J.I. Packer in his Grief Sanctified books says that “a most painful part of the pain of grief is the sense that no one, however sympathetic and supportive in intention, can share what we are feeling, and it would be a betrayal of our love for the lost one to pretend otherwise. So we grieve alone, and the agony is unbelievable.”
2. Implosion - “Intense physical pain makes you unavoidably self-absorbed. You cannot think about anyone else or anything else-there is just the hurt and the need to have it stop. In the same way, inner pain can virtually suck us down in ourselves, so that we can hardly notice what is happening in anyone around us.”
Suffering can do that, it can make you and your needs the only solid, real thing, and all other concerns vague, hazy, and unimportant. This self-absorption can make you unable to give, receive, or feel love.”
3. Condemnation - “This comes in part from a hard-to-define, barely conscious shame…affliction makes us keenly aware of our flaws and our fragility.” We feel guilt over the affliction and grief upon us and we feel we are being punished by God, we become more akeenly aware of our sins and so we wonder if God is punishing us somehow for our past sins.
There’s also the condemnation we may feel from others. Like Job’s friends. That we have done wrong, or that we are looked at differently now, like an animal at the zoo, our suffering is stared at with curiosity, fear and apprehension. We feel ashamed for the fact that grief isolates us and makes people see us differently, as if it’s our fault somehow for our suffering. People are uncomfortable with our grief and do not wish to be around it, and therefore this brings about further condemnation that in some way, we are the ones to blame for the suffering that’s happening.
Which can hinder the continual progress of suffering if one feels pressured to try somehow to smother, suppress or hasten the time of suffering because they feel the judgment and rejection of others.
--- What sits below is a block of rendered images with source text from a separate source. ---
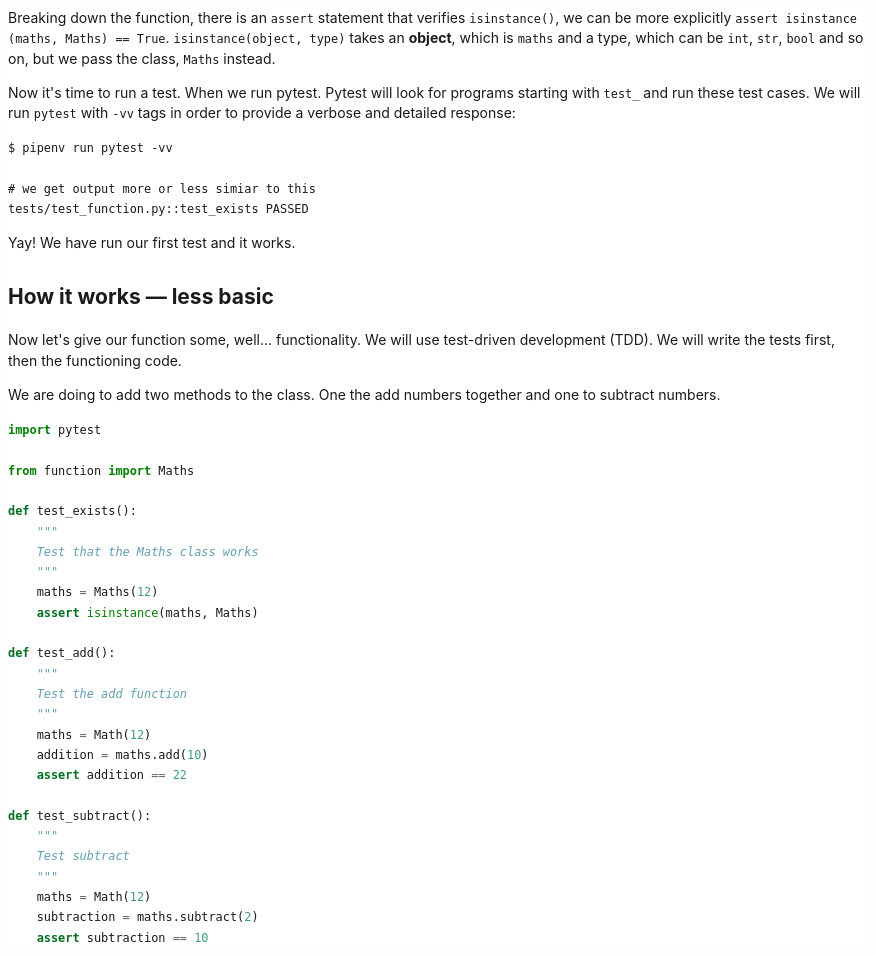 Breaking down the function, there is an `assert` statement that verifies `isinstance()`, we can be more explicitly `assert isinstance(maths, Maths) == True`. `isinstance(object, type)` takes an **object**, which is `maths` and a type, which can be `int`, `str`, `bool` and so on, but we pass the class, `Maths` instead.

Now it's time to run a test. When we run pytest. Pytest will look for programs starting with `test_` and run these test cases. We will run `pytest` with `-vv` tags in order to provide a verbose and detailed response:

```shell
$ pipenv run pytest -vv

# we get output more or less simiar to this
tests/test_function.py::test_exists PASSED
```

Yay! We have run our first test and it works.

## How it works — less basic

Now let's give our function some, well... functionality. We will use test-driven development (TDD). We will write the tests first, then the functioning code.

We are doing to add two methods to the class. One the add numbers together and one to subtract numbers.

```python
import pytest

from function import Maths

def test_exists():
    """
    Test that the Maths class works
    """
    maths = Maths(12)
    assert isinstance(maths, Maths)

def test_add():
    """
    Test the add function
    """
    maths = Math(12)
    addition = maths.add(10)
    assert addition == 22

def test_subtract():
    """
    Test subtract
    """
    maths = Math(12)
    subtraction = maths.subtract(2)
    assert subtraction == 10
```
They desire reality to return to normal, their friendships, relationships, work and so they avoid grief to bring about some kind of normalcy in their life.
4. Anger - “Depending on the cause and context, the anger may be more or less directed at various objects. There might be anger at oneself, or deep bitterness against people who have wronged you or let you down, or specific anger at God, or general anger against the injustice and emptiness of life.”
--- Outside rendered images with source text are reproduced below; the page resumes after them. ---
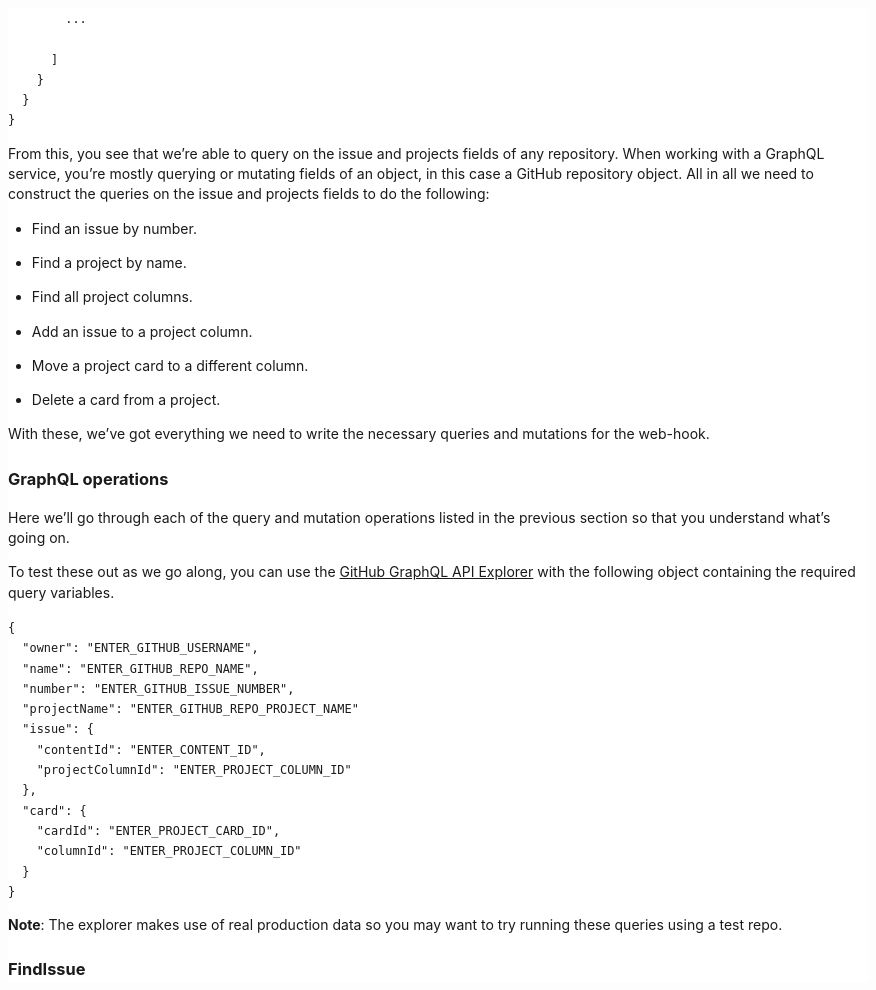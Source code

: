            ...

          ]
        }
      }
    }

From this, you see that we’re able to query on the issue and projects fields of any repository. When working with a GraphQL service, you’re mostly querying or mutating fields of an object, in this case a GitHub repository object. All in all we need to construct the queries on the issue and projects fields to do the following:

* Find an issue by number.

* Find a project by name.

* Find all project columns.

* Add an issue to a project column.

* Move a project card to a different column.

* Delete a card from a project.

With these, we’ve got everything we need to write the necessary queries and mutations for the web-hook.

### GraphQL operations

Here we’ll go through each of the query and mutation operations listed in the previous section so that you understand what’s going on.

To test these out as we go along, you can use the [GitHub GraphQL API Explorer](https://developer.github.com/v4/explorer/?variables=%7B%7D&query=query%20%7B%0A%20%20__type%28name%3A%20%22Repository%22%29%20%7B%0A%20%20%20%20name%0A%20%20%20%20kind%0A%20%20%20%20description%0A%20%20%20%20fields%20%7B%0A%20%20%20%20%20%20name%0A%20%20%20%20%7D%0A%20%20%7D%0A%7D) with the following object containing the required query variables.

    {
      "owner": "ENTER_GITHUB_USERNAME",
      "name": "ENTER_GITHUB_REPO_NAME",
      "number": "ENTER_GITHUB_ISSUE_NUMBER",
      "projectName": "ENTER_GITHUB_REPO_PROJECT_NAME"
      "issue": {
        "contentId": "ENTER_CONTENT_ID",
        "projectColumnId": "ENTER_PROJECT_COLUMN_ID"
      },
      "card": {
        "cardId": "ENTER_PROJECT_CARD_ID",
        "columnId": "ENTER_PROJECT_COLUMN_ID"
      }
    }

**Note**: The explorer makes use of real production data so you may want to try running these queries using a test repo.

### FindIssue
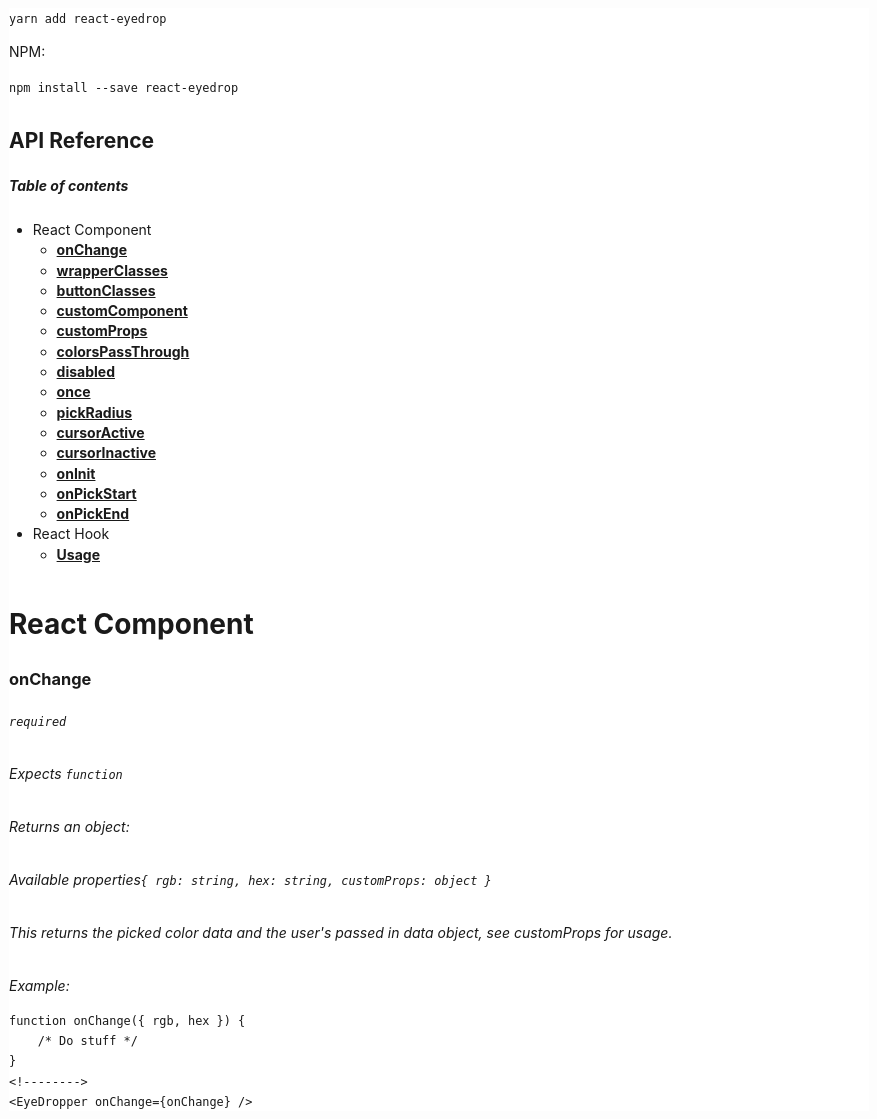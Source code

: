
 ```
yarn add react-eyedrop
```

NPM:

```
npm install --save react-eyedrop
```

## API Reference

##### Table of contents
* React Component
  * **[onChange](#api-onChange)** <br>
  * **[wrapperClasses](#api-wrapperClasses)** <br>
  * **[buttonClasses](#api-buttonClasses)** <br>
  * **[customComponent](#api-customComponent)** <br>
  * **[customProps](#api-customProps)** <br>
  * **[colorsPassThrough](#api-colorsPassThrough)** <br>
  * **[disabled](#api-disabled)** <br>
  * **[once](#api-once)** <br>
  * **[pickRadius](#api-pickRadius)** <br>
  * **[cursorActive](#api-cursorActive)** <br>
  * **[cursorInactive](#api-cursorInactive)** <br>
  * **[onInit](#api-onInit)** <br>
  * **[onPickStart](#api-onPickStart)** <br>
  * **[onPickEnd](#api-onPickEnd)** <br>
* React Hook
  * **[Usage](#hook-usage)**

# **React Component**

<a name="api-onChange"></a>
### **onChange**
###### `required`
###### Expects `function`
###### Returns an object:
###### Available properties` { rgb: string, hex: string, customProps: object } `
###### *This returns the picked color data and the user's passed in data object, see customProps for usage.*
*Example:*
```
function onChange({ rgb, hex }) {
    /* Do stuff */
}
<!-------->
<EyeDropper onChange={onChange} />
```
5. Temptation - We are tempted into complicity. “We become complicit with the affliction, comfortable with our discomfort, content with our discontent.” It can make you feel noble, and self-pity can be sweet and addicting. Our affliction can be an excuse for sinful behaviors, or can be seen as some sort of penance for our sins.
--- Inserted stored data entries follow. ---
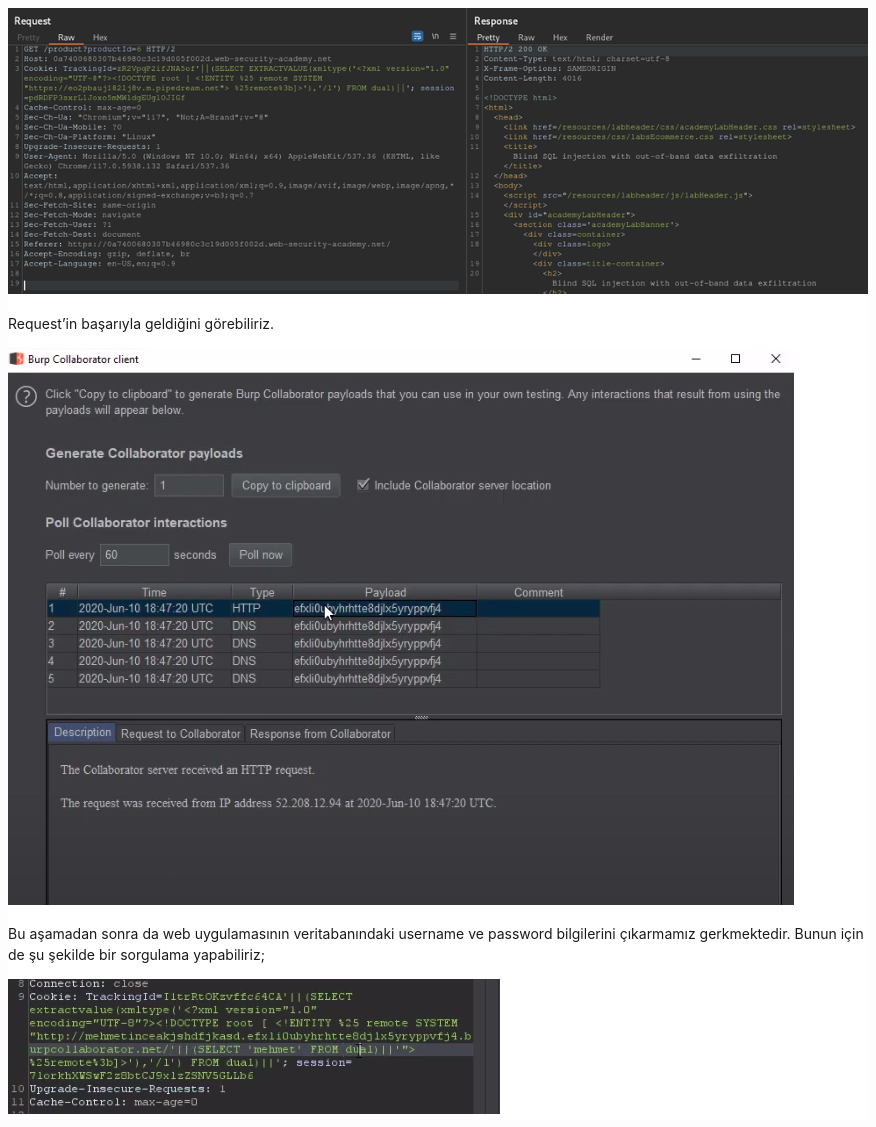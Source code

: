 ![Untitled](Web%20Security%200x0A%20Web%20Security%20Academy'den%20Devam%20E%205d98a1205cb7439db45c8e0570ab118e/Untitled%2039.png)

Request’in başarıyla geldiğini görebiliriz.

![Untitled](Web%20Security%200x0A%20Web%20Security%20Academy'den%20Devam%20E%205d98a1205cb7439db45c8e0570ab118e/Untitled%2040.png)

Bu aşamadan sonra da web uygulamasının veritabanındaki username ve password bilgilerini çıkarmamız gerkmektedir. Bunun için de şu şekilde bir sorgulama yapabiliriz;

![Untitled](Web%20Security%200x0A%20Web%20Security%20Academy'den%20Devam%20E%205d98a1205cb7439db45c8e0570ab118e/Untitled%2041.png)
In this article I will not write out the ways we can help care for people grieving, but I believe educating yourself is helful to know what to expect in times of grief with others. One thing I will encourage is to be a person who is present with another person, no matter what. Often, presence can speak more powerfully than words. Think of Jobs' friends, the power it was to sit in silence in grief. When I think of my own suffering, it was people willing or not willing to sit in it with me that mattered the most.